*WHAT YOU NEED TO DO*: The expected answer is the set of lines in the data below between the line holding "- [ ] the day sequence can be" and the line holding "- [ ] scrolls", inclusive, written out exactly.

○ ○ ○ ○ ○ ○ ○

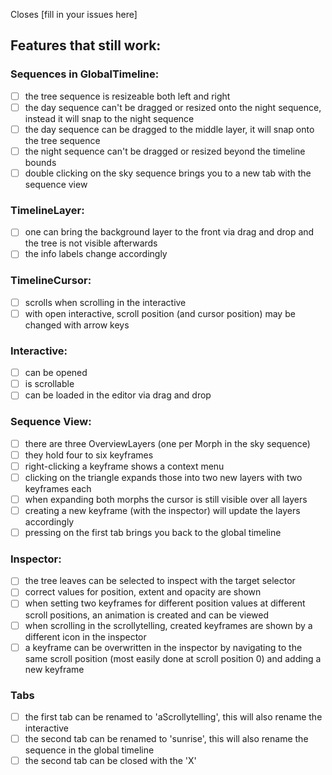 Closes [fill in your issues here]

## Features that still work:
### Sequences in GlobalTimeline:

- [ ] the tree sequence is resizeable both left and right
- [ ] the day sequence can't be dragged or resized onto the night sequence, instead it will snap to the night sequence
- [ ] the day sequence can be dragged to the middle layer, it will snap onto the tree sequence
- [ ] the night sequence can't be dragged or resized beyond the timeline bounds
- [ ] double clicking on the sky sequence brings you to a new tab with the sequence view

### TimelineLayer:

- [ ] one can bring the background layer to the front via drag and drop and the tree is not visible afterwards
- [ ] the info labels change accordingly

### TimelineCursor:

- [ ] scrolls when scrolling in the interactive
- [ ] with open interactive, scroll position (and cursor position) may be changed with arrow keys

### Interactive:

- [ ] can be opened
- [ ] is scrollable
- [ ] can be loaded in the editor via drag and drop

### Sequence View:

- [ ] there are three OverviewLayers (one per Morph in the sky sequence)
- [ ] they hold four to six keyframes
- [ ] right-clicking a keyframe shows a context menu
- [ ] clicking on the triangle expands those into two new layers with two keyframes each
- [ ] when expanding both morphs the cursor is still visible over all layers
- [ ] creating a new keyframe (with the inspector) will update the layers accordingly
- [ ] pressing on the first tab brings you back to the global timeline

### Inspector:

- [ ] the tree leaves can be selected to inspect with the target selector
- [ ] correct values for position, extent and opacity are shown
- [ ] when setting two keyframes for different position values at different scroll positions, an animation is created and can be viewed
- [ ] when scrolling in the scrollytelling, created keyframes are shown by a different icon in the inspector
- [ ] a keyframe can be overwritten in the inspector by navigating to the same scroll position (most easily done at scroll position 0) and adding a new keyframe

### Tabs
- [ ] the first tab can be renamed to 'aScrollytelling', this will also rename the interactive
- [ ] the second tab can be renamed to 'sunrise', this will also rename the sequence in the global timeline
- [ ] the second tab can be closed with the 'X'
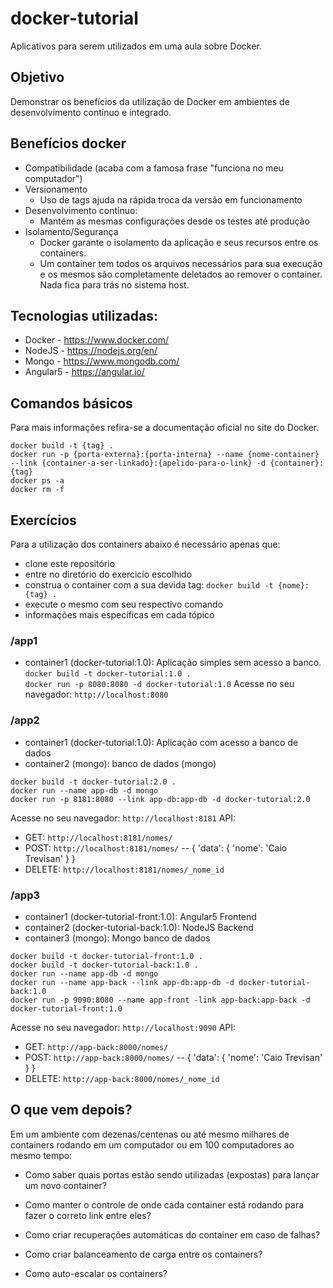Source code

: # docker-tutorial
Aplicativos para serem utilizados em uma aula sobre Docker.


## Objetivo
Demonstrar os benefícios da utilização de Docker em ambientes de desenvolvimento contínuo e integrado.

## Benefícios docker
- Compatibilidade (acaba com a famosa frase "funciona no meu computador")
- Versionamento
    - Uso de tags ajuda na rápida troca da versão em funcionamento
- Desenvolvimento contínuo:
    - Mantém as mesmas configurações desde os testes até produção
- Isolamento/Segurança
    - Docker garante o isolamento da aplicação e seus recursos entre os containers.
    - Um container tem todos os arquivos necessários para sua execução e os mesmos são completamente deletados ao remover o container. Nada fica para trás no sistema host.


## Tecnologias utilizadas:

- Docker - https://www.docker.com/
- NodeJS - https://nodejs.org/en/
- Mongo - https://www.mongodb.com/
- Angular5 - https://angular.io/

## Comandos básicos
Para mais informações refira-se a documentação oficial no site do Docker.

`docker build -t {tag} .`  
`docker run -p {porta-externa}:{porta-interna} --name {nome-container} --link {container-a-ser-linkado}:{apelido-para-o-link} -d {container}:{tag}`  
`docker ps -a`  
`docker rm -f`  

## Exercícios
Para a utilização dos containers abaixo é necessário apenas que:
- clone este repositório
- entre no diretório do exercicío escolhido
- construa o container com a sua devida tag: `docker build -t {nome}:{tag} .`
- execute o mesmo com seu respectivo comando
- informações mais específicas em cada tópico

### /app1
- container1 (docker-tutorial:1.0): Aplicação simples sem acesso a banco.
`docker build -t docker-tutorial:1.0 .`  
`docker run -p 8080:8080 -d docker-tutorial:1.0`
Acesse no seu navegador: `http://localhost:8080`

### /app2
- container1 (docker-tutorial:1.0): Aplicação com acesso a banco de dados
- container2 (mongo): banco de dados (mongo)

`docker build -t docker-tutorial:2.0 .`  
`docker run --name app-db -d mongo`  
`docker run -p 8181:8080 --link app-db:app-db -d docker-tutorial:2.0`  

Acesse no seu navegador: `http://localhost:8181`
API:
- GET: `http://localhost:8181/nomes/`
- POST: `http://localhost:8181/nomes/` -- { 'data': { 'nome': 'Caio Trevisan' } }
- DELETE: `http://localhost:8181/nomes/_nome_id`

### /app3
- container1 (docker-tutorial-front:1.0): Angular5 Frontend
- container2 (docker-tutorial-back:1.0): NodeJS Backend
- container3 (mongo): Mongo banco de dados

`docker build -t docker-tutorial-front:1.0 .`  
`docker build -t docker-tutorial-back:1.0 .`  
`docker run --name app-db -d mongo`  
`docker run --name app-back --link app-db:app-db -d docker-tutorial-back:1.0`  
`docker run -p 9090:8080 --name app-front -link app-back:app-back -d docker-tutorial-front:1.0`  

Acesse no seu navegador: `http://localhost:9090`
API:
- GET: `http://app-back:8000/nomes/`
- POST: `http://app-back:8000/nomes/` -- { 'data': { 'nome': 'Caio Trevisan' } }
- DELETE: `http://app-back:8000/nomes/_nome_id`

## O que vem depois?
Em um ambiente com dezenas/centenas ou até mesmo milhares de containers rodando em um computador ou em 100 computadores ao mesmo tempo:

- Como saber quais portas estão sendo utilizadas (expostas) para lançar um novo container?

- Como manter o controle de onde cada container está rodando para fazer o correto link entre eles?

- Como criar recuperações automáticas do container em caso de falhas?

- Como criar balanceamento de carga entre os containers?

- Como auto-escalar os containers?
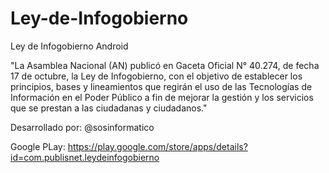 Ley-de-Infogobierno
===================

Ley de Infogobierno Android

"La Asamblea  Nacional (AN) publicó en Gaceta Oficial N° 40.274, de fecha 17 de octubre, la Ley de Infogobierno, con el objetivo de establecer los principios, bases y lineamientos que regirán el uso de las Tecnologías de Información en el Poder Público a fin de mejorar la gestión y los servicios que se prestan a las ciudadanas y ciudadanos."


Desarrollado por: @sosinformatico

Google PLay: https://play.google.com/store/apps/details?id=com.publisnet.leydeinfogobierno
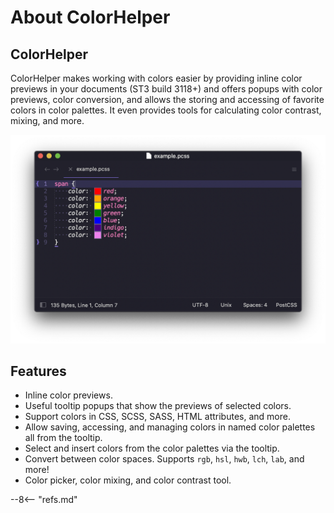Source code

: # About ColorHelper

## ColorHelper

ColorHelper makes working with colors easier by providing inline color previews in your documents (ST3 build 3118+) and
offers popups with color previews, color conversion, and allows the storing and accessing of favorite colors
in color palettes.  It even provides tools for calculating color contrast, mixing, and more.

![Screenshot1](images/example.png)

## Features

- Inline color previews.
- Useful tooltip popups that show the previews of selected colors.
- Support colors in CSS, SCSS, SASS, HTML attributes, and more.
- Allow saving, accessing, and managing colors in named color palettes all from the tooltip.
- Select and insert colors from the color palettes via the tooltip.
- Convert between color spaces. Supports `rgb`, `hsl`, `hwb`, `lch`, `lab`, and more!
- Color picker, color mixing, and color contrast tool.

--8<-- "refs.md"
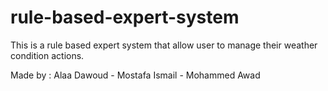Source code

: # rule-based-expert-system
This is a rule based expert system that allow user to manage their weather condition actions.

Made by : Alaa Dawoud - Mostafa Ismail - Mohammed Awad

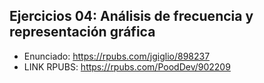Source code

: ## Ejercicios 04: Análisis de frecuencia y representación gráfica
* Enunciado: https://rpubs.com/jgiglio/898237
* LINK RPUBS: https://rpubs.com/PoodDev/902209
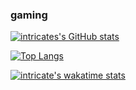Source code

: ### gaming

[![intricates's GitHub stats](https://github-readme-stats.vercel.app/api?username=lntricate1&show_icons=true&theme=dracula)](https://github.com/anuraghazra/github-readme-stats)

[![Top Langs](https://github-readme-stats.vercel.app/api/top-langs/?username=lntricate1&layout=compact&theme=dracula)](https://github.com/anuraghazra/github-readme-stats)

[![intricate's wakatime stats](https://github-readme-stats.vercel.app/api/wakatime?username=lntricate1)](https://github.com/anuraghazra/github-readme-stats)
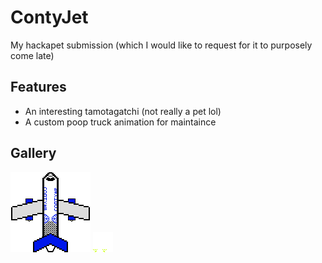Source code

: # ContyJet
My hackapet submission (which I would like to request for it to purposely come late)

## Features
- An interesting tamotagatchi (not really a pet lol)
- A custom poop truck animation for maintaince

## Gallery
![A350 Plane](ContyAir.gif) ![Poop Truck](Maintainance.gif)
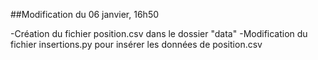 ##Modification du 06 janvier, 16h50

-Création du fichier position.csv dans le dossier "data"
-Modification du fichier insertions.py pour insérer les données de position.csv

○ ○ ○ ○ ○ ○ ○

*RESPONSE AREA*:
- [ ] the day sequence can be dragged to the middle layer, it will snap onto the tree sequence
- [ ] the night sequence can't be dragged or resized beyond the timeline bounds
- [ ] double clicking on the sky sequence brings you to a new tab with the sequence view

### TimelineLayer:

- [ ] one can bring the background layer to the front via drag and drop and the tree is not visible afterwards
- [ ] the info labels change accordingly

### TimelineCursor:

- [ ] scrolls when scrolling in the interactive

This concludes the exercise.